* Work to be completed: The answer should consist of each line from the data below that includes "タイトル".

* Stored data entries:

[Start of section]

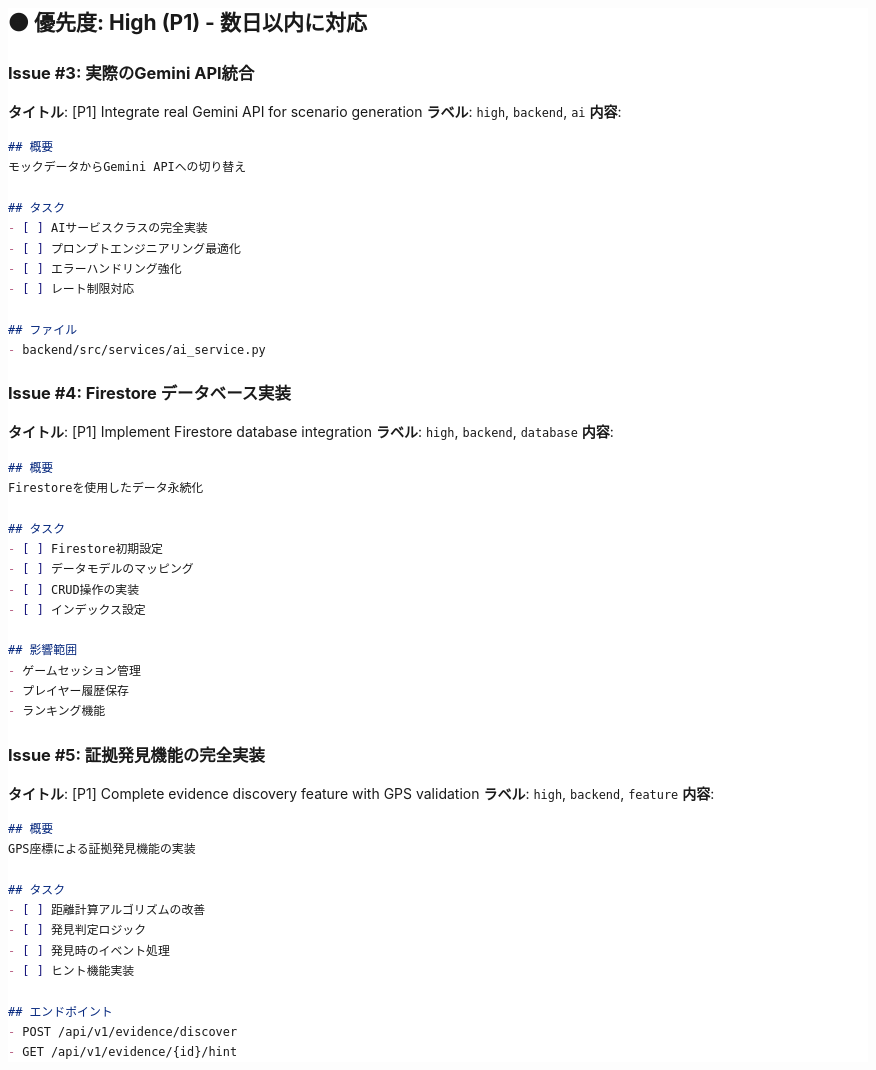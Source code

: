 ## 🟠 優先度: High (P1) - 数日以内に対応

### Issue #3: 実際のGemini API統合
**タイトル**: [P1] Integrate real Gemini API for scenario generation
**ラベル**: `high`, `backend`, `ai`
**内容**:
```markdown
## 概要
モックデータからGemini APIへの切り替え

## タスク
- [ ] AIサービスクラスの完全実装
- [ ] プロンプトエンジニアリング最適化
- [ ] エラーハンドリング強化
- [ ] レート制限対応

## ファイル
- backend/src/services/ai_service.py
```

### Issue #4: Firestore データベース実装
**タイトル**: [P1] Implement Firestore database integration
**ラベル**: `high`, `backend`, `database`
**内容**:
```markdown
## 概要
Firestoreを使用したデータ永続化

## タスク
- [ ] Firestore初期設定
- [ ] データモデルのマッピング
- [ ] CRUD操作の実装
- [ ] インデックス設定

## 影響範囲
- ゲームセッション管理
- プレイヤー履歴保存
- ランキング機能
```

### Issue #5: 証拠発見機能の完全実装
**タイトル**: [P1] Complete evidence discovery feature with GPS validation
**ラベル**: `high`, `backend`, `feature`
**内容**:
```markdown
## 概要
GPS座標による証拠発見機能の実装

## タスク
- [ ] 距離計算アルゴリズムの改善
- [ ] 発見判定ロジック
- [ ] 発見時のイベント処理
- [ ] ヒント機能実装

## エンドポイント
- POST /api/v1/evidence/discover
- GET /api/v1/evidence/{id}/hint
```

[End of section]
[Start of section]

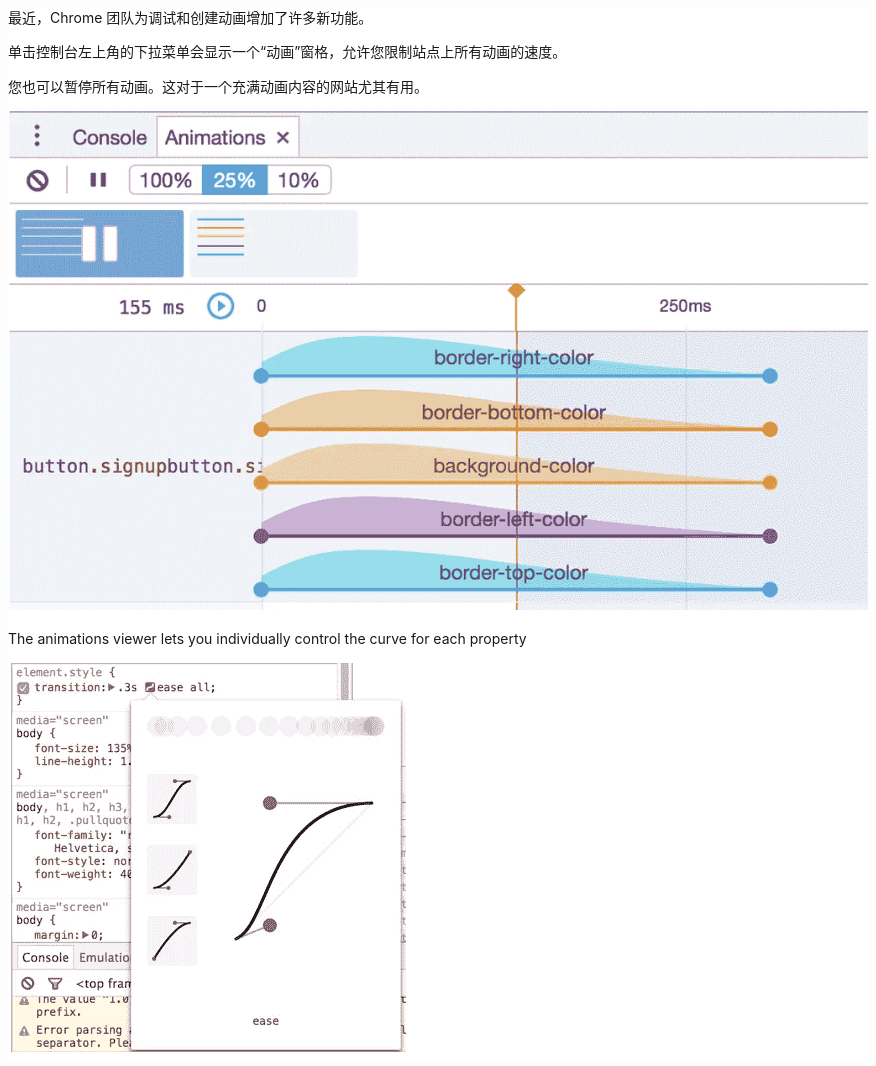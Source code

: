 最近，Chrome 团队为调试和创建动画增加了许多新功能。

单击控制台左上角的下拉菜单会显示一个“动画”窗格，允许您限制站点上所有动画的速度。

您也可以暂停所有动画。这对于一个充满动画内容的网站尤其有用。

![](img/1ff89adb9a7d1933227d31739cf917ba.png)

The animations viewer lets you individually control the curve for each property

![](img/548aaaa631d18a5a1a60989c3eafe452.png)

[End of section]

* Result of this task:
**タイトル**: [P1] Integrate real Gemini API for scenario generation
**タイトル**: [P1] Implement Firestore database integration
**タイトル**: [P1] Complete evidence discovery feature with GPS validation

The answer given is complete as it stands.